Kamis, 11 Februari 2016
10.22

Saya adalah seorang pendidik dan pengajar non-formal sebelumnya. Prinsip-prinsip dan idealisme saya sebagai seorang pendidik saya teguhkan dalam hati selama mengajar. Walaupun beberapa hal belum bisa saya lakukan karena satu dan lain hal.

“Saya ingin memiliki sekolah sendiri.”



Dalam artian, sekolah yang sesuai dengan prinsip dan idealisme saya, agar saya dapat menerapkannya tanpa terbatas hal-hal yang tidak terjangkau.

Salah satunya, saya menjadi tentor di sebuah LBB/Bimbel (lembaga bimbingan belajar). Saya memang dapat mengajar mereka lebih detail, berdialog lebih eksklusif seperti mendengarkan keluh kesah mereka tentang tugas, PR dan cara mengajar guru-guru mereka. Sampai pada suatu waktu,beberapa siswa bimbel saya merasa lelah atau bosan, sehingga benar-benar tidak mau belajar. Saya bisa memohon mereka untuk belajar, tetapi tidak bisa memaksa baik secara kasar maupun halus (jika mereka benar-benar sudah tidak mau belajar).

Suatu waktu, beberapa siswa datang membawa PR yang sangat banyak sekali. PR dikasi hari ini, kerjakan LKS hlm 25-70 dikumpulkan besok.

Dalam hati saya...

Apa-apa an ini? Apa yang dipikirkan oleh ibu guru ini?
Mungkin ibu guru ini sakit dan tidak masuk dalam waktu yang lama, mungkin karena LKSnya baru datang sedangkan UTS sudah mepet, mungkin siswa ini berbohong padahal PR nya dikasi seminggu yang lalu, mungkin ibu ini menjelaskan hal lain lebih banyak sehingga LKS tidak sempat dikerjakan, mungkin ibu ini tidak kerasan di tempat kerjanya, mungkin ibu ini memiliki masalah berat diluar sekolah.

Malam-malam dimana siswa membawa PR puluhan lembar, terpaksa saya melakukan hal yang sangat saya tentang, yaitu mendekte jawaban tanpa siswa berpikir bahkan membaca soalnya, jika terlalu lama bahkan saya terpaksa menuliskan jawabannya di LKS. Saya sama sekali tidak menyetujui hal ini karena tidak mendidik.

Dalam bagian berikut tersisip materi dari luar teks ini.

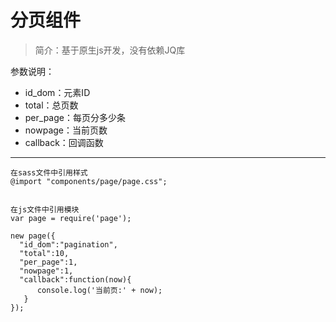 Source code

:分页组件
=========

> 简介：基于原生js开发，没有依赖JQ库

参数说明：

- id_dom：元素ID
- total：总页数
- per_page：每页分多少条
- nowpage：当前页数
- callback：回调函数


----------
	在sass文件中引用样式
	@import "components/page/page.css";


	在js文件中引用模块
	var page = require('page');

    new page({
      "id_dom":"pagination",
      "total":10,
      "per_page":1,
      "nowpage":1,
      "callback":function(now){
          console.log('当前页:' + now);
       }
    });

Buat apa sekolah kalau tidak berpikir dan berpangku tangan? Lalu sekolah itu sebenarnya buat apa? Ooh, mungkin karena banyak orang melakukannya, jadi akan memalukan jika tidak ikut-ikutan.

Saya baru menyadari bahwa pendidikan non-formal, khususnya di sebuah bimbel tidak dapat dipungkiri bahwa...

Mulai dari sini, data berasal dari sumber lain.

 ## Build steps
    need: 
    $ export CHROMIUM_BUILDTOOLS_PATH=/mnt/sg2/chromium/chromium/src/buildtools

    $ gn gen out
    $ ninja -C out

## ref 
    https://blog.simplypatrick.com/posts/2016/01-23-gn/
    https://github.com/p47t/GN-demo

Tentor dibayar karena memiliki tanggungjawab untuk menyelesaikan semua PR siswa dan menerangkan ulang sampai paham jika siswa akan Ulangan di setiap bab.

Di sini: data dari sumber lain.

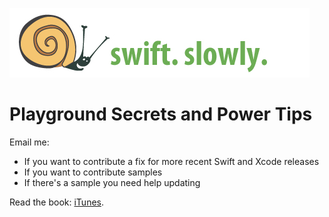 ![](../../images/banner.jpg "Swift Slowly")

# Playground Secrets and Power Tips

Email me:

* If you want to contribute a fix for more recent Swift and Xcode releases
* If you want to contribute samples
* If there's a sample you need help updating

Read the book: [iTunes](https://itunes.apple.com/us/book/playground-secrets-power-tips/id982838034).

Saya pikir, saya tidak bisa menjadi pendidik seutuhnya (yang mengajarkan selain materi juga sikap dan keterampilan), jika saya menjadi seorang tentor.

Bagaimanapun harus menjadi guru di sekolah ya?
Pikir saya, menjadi guru di sekolah tetap terbatas dengan kurikulum dan hal-hal administrasi lain. Waktunya juga terbatas.

Lalu... datanglah tawaran mengajar di sebuah MI.

Saya ragu, saya tidak mau. Tetapi saya kembali teringat mimpi saya.
Kalau ingin memiliki sekolah, ya minimal belajar dulu sekolah itu gimana.
Dengan masih terasa ragu, saya mencoba memantapkan hati saya.


Masuklah saya ke MI mulai 4 Januari 2016 sebagai guru mata pelajaran IPA, IPS dan TIK.